• Women Wronged

      Will the forced sterilization of Tibetan women result in the end of the race?  This is but one of the serious questions examined by Suzan Crane in this report about the grotesque violations of women’s rights in Tibet.(Originally published in Untamed Travel, September 2005)

      You don’t have to be as politically aware as Richard Gere to be unsurprised by the most recent U.S. State Department’s Country Reports on Human Rights Practices for 2004 which found that Chinese authorities in Tibet “continued to commit serious human rights abuses.” Less well known and more shocking is the way that Tibetan women (girls of four and nuns of 40) are regularly wronged – sterilized, forced into prostitution and routinely abused on a daily basis.

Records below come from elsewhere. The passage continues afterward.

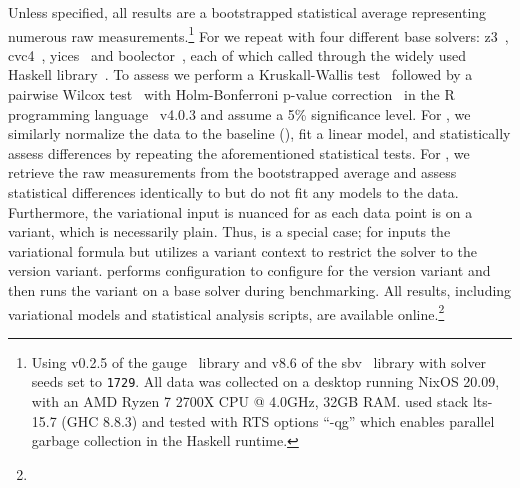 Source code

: Unless specified, all results are a bootstrapped statistical average
representing numerous raw measurements.\footnote{Using v0.2.5 of the
  gauge~\citep{gauge} library and v8.6 of the sbv~\citep{sbv} library with
    solver seeds set to \texttt{1729}. All data was collected on a desktop
    running NixOS 20.09, with an AMD Ryzen 7 2700X CPU @ 4.0GHz, 32GB RAM.\@We
    used stack lts-15.7 (GHC 8.8.3) and tested with RTS options ``-qg'' which
    enables parallel garbage collection in the Haskell runtime.}
%
  For  we repeat  with four different base solvers:
  z3~\cite{10.1007/978-3-540-78800-3_24},
  cvc4~\citep{10.1007/978-3-642-22110-1_14}, yices~\citep{Dutertre:cav2014} and
  boolector~\citep{DBLP:conf/tacas/BrummayerB09}, each of which called through
  the widely used Haskell library~\citep{sbv}. To assess  we perform a
  Kruskall-Wallis test~\citep{nist} followed by a pairwise Wilcox
  test~\citep{WilcoxonPairwise} with Holm-Bonferroni p-value
  correction~\citep{10.2307/4615733} in the R programming language~\citep{RLang}
  v4.0.3 and assume a 5\% significance level.
%
For , we similarly normalize the data to the baseline (\vTop{}), fit a
linear model, and statistically assess differences by repeating the
aforementioned statistical tests. For , we retrieve the raw measurements
from the bootstrapped average and assess statistical differences identically to
 but do not fit any models to the data. Furthermore, the variational
input is nuanced for  as each data point is on a variant, which is
necessarily plain. Thus,  is a special case; for  \vTov{} inputs
the variational formula but utilizes a variant context to restrict the solver to
the version variant. \vTop{} performs configuration to configure for the version
variant and then runs the variant on a base solver during benchmarking. All
results, including variational models and statistical analysis scripts, are
available online.\footnote{\github{}}

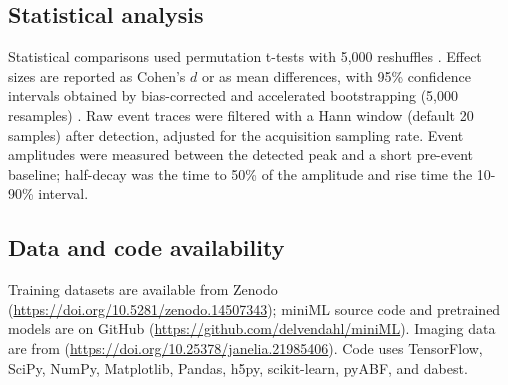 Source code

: \documentclass[11pt]{article}
\begin{document}
\subsection{Statistical analysis}
Statistical comparisons used permutation t-tests with 5{,}000 reshuffles
\citep{ho2019estimation}. Effect sizes are reported as Cohen's $d$ or as
mean differences, with 95\% confidence intervals obtained by bias-corrected
and accelerated bootstrapping (5{,}000 resamples) \citep{ho2019estimation}.
Raw event traces were filtered with a Hann window (default 20 samples)
after detection, adjusted for the acquisition sampling rate. Event
amplitudes were measured between the detected peak and a short pre-event
baseline; half-decay was the time to 50\% of the amplitude and rise time
the 10-90\% interval.

\subsection{Data and code availability}
Training datasets are available from Zenodo
(\url{https://doi.org/10.5281/zenodo.14507343}); miniML source code and
pretrained models are on GitHub
(\url{https://github.com/delvendahl/miniML}). Imaging data are from
\citep{aggarwal2023iglusnfr3}
(\url{https://doi.org/10.25378/janelia.21985406}). Code uses TensorFlow,
SciPy, NumPy, Matplotlib, Pandas, h5py, scikit-learn, pyABF, and dabest.



\end{document}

      In an oral statement delivered at the 61st Session of the United Nations Commission on Human Rights in April 2005, Dr. B. Tsering Yeshi, addressed these violations. Despite the Beijing Platform for Action (BPFA), which affirmed women’s rights as an inalienable part of all human rights and fundamental freedoms, she asserted that “violence against women continues in its worst forms such as honour killings, genital mutilation and systematic rape of women… some endorsed and enforced by the state. Violence against women becomes a two-fold challenge when women are discriminated against because of their gender and race.”

      This report is hardly unique. In 2003, Ms. Radhika Coomaraswamy, then Special Rapporteur on Violence Against Women for the United Nations, said, “Women in Tibet continue to undergo hardship and are also subjected to gender-specific crimes including forced sterilization, forced abortion, coercive birth control policies and the monitoring of menstrual cycles.”

      Such observations have been confirmed by personal testimonies. In her 2002 statement to the exiled Tibetan government’s Department of Information and International Relations, Dr. Losersky Gompo, a Tibetan-born, Chinese-educated mobile sterilization doctor, disclosed that China targets rural women, that are often unmarried or childless. According to her declaration, the on-site sterilizations, as well as abortions, were performed under unhygienic circumstances – often by unskilled practitioners – without regard to physical or psychological repercussions.

      Reproductive rights violations of the Convention on the Elimination of All Forms of Discrimination Against Women (CEDAW) were found to be so grave that they “present the possibility that the Tibetan people and culture will be destroyed within the coming century” and CEDAW’s “continued requests for explicit information regarding gender-based violence against Tibetan women in the form of statistics, legislation and other measures taken for protection have not been honoured.”

      According to the last information available, if a Tibetan woman exceeded the two-child limit, the authorities imposed financial penalties on the family, and the third child was denied basic health, education, and welfare privileges.

      Exiled Tibetan women claim that the severe birth control violations have led to family troubles, with their husbands frequenting brothels, and divorce rates and domestic violence increasing. These measures have also contributed to the fact that Tibet has the highest maternal and child mortality rates in

      in China: One in 40 women die in child birth, a figure up to eight times higher than the national rate.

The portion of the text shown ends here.